25 из 27 чиновников местных канцелярий Тульской провинции, включая воевод, прошли через военную службу, что было характерно для российского бюрократического аппарата середины XVIII века в целом. Среди них мы не видим титулованного дворянства и чиновников первых пяти классов по Табели о рангах, за исключением одного князя в должности полицейского, с рангом, правда, лишь гвардии подпоручика (X). Представителей дворянства «второго разряда» (по классификации С.М. Троицкого{468}), то есть чиновников VI–VIII рангов, к которым должны были принадлежать и воеводы, мы насчитываем семь человек (26 процентов), причем из десяти воевод к ним относились только четверо. Остальные 19 чиновников, как военные, так и гражданские, имели ранги от IX до XIV. Собственно «гражданские» должности по административному управлению провинцией (вне зависимости от их рангов, военных в том числе) занимали 13 человек — 10 воевод, 1 воеводский товарищ, 1 коллежский асессор (VIII) при провинциальной канцелярии и 1 коллежский регистратор (XIV) при уездной канцелярии в Епифани.

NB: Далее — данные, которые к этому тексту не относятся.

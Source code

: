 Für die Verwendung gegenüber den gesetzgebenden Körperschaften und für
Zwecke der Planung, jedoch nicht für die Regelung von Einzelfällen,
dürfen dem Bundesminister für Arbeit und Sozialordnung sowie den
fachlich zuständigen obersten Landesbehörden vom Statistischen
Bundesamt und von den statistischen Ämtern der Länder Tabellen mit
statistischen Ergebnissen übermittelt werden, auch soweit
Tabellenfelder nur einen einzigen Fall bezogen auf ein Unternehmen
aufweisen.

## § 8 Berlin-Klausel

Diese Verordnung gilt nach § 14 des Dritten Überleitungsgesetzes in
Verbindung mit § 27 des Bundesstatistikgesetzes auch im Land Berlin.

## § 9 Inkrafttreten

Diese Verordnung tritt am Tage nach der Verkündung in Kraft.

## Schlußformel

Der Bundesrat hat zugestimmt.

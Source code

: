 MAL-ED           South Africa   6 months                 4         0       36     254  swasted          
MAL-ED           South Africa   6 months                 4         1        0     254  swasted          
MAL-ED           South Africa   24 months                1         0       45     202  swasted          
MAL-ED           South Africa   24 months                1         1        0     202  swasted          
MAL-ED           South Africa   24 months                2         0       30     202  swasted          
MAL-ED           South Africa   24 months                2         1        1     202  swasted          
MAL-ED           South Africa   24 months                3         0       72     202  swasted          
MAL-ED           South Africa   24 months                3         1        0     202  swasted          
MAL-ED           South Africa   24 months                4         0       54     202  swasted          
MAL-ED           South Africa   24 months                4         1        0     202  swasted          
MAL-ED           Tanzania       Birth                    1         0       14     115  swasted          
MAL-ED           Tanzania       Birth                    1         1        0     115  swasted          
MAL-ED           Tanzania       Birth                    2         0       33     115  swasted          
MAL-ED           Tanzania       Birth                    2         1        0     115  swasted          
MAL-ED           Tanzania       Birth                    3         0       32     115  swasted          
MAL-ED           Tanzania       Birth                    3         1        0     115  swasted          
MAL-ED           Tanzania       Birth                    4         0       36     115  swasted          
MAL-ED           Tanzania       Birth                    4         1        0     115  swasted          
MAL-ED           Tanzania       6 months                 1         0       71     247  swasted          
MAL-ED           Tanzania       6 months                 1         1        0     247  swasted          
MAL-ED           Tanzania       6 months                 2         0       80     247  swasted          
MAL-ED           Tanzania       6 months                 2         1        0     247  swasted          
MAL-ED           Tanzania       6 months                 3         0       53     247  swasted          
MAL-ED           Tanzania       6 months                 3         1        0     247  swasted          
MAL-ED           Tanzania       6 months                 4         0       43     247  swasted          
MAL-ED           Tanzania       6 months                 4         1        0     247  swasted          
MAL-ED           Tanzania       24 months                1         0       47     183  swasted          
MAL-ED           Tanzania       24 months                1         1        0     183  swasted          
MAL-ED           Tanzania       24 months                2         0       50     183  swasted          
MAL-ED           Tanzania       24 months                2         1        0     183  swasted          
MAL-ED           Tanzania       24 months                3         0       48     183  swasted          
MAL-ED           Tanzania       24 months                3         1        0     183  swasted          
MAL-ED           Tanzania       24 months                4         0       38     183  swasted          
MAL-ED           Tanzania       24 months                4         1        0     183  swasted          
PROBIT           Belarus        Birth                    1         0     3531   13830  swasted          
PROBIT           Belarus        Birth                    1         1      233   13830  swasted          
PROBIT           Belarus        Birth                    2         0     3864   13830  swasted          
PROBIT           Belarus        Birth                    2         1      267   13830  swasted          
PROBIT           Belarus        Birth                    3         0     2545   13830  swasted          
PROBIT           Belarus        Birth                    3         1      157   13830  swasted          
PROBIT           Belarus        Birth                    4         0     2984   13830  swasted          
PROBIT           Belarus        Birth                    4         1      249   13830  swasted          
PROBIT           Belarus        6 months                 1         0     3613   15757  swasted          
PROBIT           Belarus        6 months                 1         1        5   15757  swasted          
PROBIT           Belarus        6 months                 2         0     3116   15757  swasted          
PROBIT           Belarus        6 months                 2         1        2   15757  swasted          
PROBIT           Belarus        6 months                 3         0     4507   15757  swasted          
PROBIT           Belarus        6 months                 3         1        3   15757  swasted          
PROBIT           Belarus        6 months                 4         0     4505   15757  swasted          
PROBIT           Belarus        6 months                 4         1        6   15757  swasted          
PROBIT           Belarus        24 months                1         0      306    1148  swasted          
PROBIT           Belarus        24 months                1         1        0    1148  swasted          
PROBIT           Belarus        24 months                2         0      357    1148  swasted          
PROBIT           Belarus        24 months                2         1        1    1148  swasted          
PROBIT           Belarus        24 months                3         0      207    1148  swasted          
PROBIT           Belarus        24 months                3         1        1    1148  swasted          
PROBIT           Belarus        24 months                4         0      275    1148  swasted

Несоответствие реальных рангов чиновников их должностям было явлением довольно распространенным{469}. Для достижения определенной правительством цели — единоначалия и строгой иерархии власти на местах — это обстоятельство могло быть, однако, чревато осложнениями. Потенциальным источником проблем могли стать главные помощники воевод — офицеры при подушном сборе.

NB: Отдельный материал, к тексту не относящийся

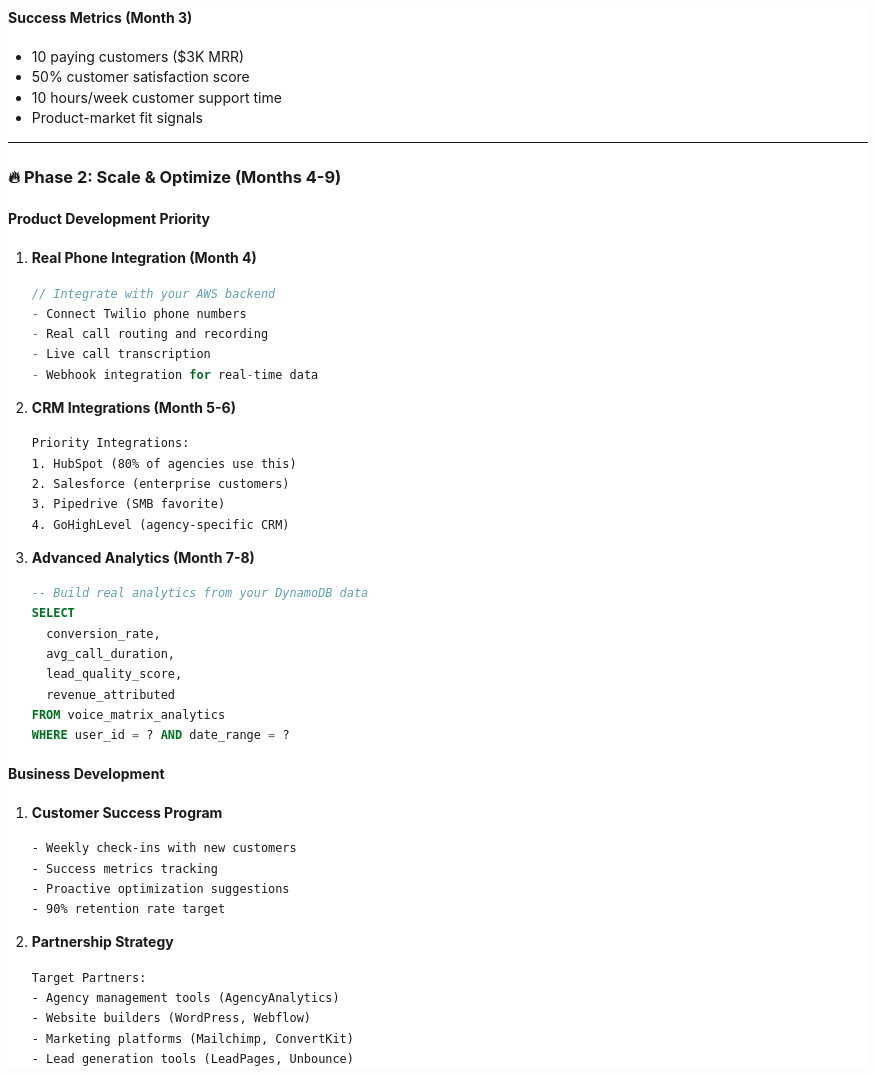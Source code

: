 #### **Success Metrics (Month 3)**
- 10 paying customers ($3K MRR)
- 50% customer satisfaction score
- 10 hours/week customer support time
- Product-market fit signals

---

### 🔥 **Phase 2: Scale & Optimize (Months 4-9)**

#### **Product Development Priority**

1. **Real Phone Integration (Month 4)**
   ```typescript
   // Integrate with your AWS backend
   - Connect Twilio phone numbers
   - Real call routing and recording
   - Live call transcription
   - Webhook integration for real-time data
   ```

2. **CRM Integrations (Month 5-6)**
   ```
   Priority Integrations:
   1. HubSpot (80% of agencies use this)
   2. Salesforce (enterprise customers)
   3. Pipedrive (SMB favorite)
   4. GoHighLevel (agency-specific CRM)
   ```

3. **Advanced Analytics (Month 7-8)**
   ```sql
   -- Build real analytics from your DynamoDB data
   SELECT 
     conversion_rate,
     avg_call_duration,
     lead_quality_score,
     revenue_attributed
   FROM voice_matrix_analytics
   WHERE user_id = ? AND date_range = ?
   ```

#### **Business Development**

1. **Customer Success Program**
   ```
   - Weekly check-ins with new customers
   - Success metrics tracking
   - Proactive optimization suggestions
   - 90% retention rate target
   ```

2. **Partnership Strategy**
   ```
   Target Partners:
   - Agency management tools (AgencyAnalytics)
   - Website builders (WordPress, Webflow)
   - Marketing platforms (Mailchimp, ConvertKit)
   - Lead generation tools (LeadPages, Unbounce)
   ```
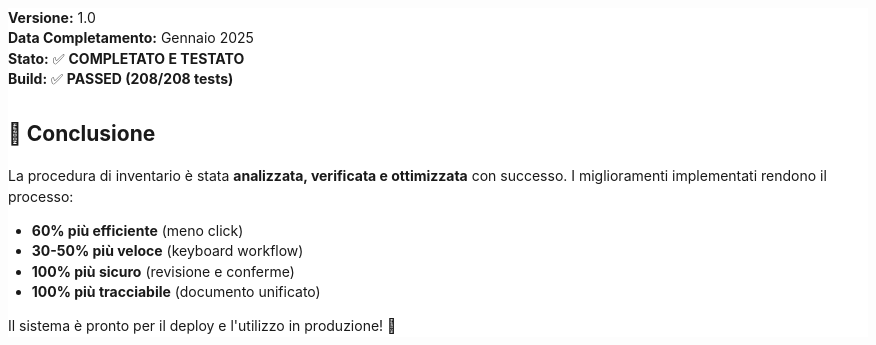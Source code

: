 
**Versione:** 1.0  
**Data Completamento:** Gennaio 2025  
**Stato:** ✅ **COMPLETATO E TESTATO**  
**Build:** ✅ **PASSED (208/208 tests)**

## 🎉 Conclusione

La procedura di inventario è stata **analizzata, verificata e ottimizzata** con successo. I miglioramenti implementati rendono il processo:

- **60% più efficiente** (meno click)
- **30-50% più veloce** (keyboard workflow)
- **100% più sicuro** (revisione e conferme)
- **100% più tracciabile** (documento unificato)

Il sistema è pronto per il deploy e l'utilizzo in produzione! 🚀
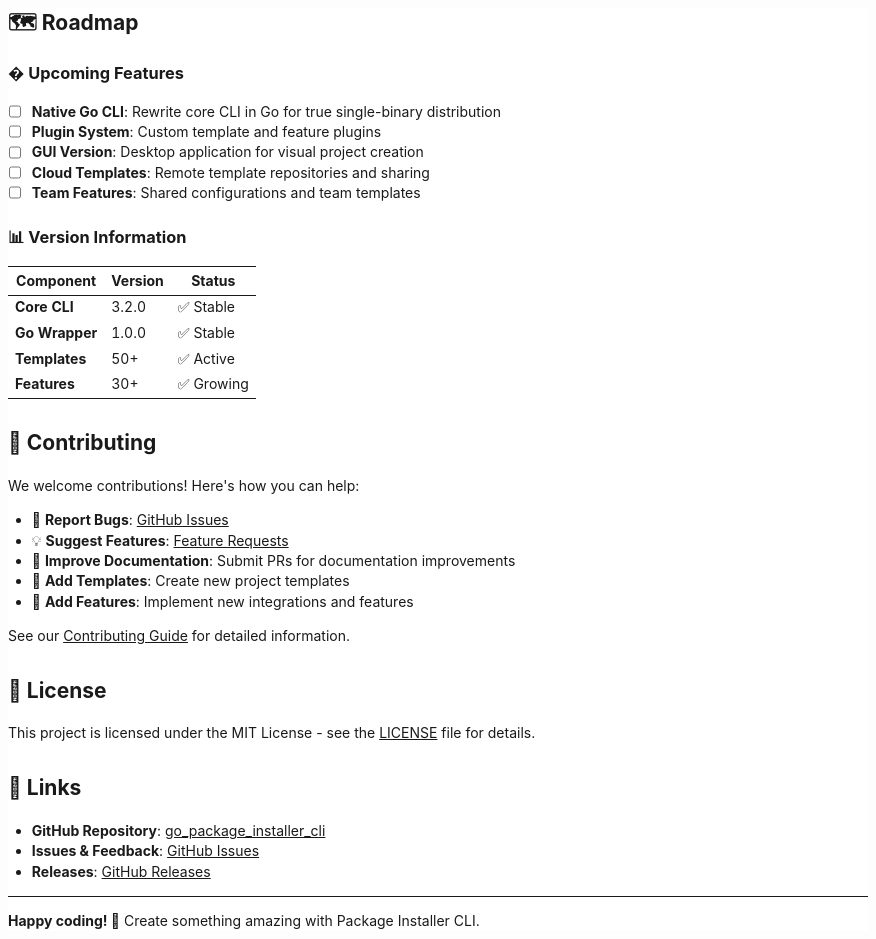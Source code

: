 ## 🗺️ Roadmap

### � Upcoming Features

- [ ] **Native Go CLI**: Rewrite core CLI in Go for true single-binary distribution
- [ ] **Plugin System**: Custom template and feature plugins
- [ ] **GUI Version**: Desktop application for visual project creation
- [ ] **Cloud Templates**: Remote template repositories and sharing
- [ ] **Team Features**: Shared configurations and team templates

### 📊 Version Information

| Component | Version | Status |
|-----------|---------|--------|
| **Core CLI** | 3.2.0 | ✅ Stable |
| **Go Wrapper** | 1.0.0 | ✅ Stable |
| **Templates** | 50+ | ✅ Active |
| **Features** | 30+ | ✅ Growing |

## 🤝 Contributing

We welcome contributions! Here's how you can help:

- 🐛 **Report Bugs**: [GitHub Issues](https://github.com/0xshariq/go_package_installer_cli/issues)
- 💡 **Suggest Features**: [Feature Requests](https://github.com/0xshariq/go_package_installer_cli/issues/new)
- 📝 **Improve Documentation**: Submit PRs for documentation improvements
- 🔧 **Add Templates**: Create new project templates
- 🎨 **Add Features**: Implement new integrations and features

See our [Contributing Guide](https://github.com/0xshariq/package-installer-cli/tree/main/CONTRIBUTING.md) for detailed information.

## 📄 License

This project is licensed under the MIT License - see the [LICENSE](LICENSE) file for details.

## 🔗 Links

- **GitHub Repository**: [go_package_installer_cli](https://github.com/0xshariq/go_package_installer_cli)
- **Issues & Feedback**: [GitHub Issues](https://github.com/0xshariq/go_package_installer_cli/issues)
- **Releases**: [GitHub Releases](https://github.com/0xshariq/go_package_installer_cli/releases)

---

**Happy coding! 🚀** Create something amazing with Package Installer CLI.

Формально офицеры при подушном сборе были третьими, после воеводы и воеводского товарища, лицами в провинциальных канцеляриях и вторыми в канцеляриях уездных. Ю.В. Готье указывает, однако, что в указе 1736 года, вводившем должности офицеров при подушном сборе при администрации на местах, их обязанности и степень подчиненности воеводе не были точно определены. Воевода должен был иметь «за ними смотрение», контролируя их деятельность и отвечая за них перед высшим начальством{470}. Офицеры при подушном сборе помимо своих непосредственных обязанностей, связанных со сбором податей и недоимок, нередко занимались набором рекрутов, усмиряли крестьянские бунты, а также должны были заменять воеводу в случае его отсутствия. Готье приводит несколько случаев, когда офицеру при подушном сборе поручали вести следствие по делу воеводы, на которого поступила жалоба, и даже вступать в воеводскую должность в случае отстранения от нее воеводы{471}.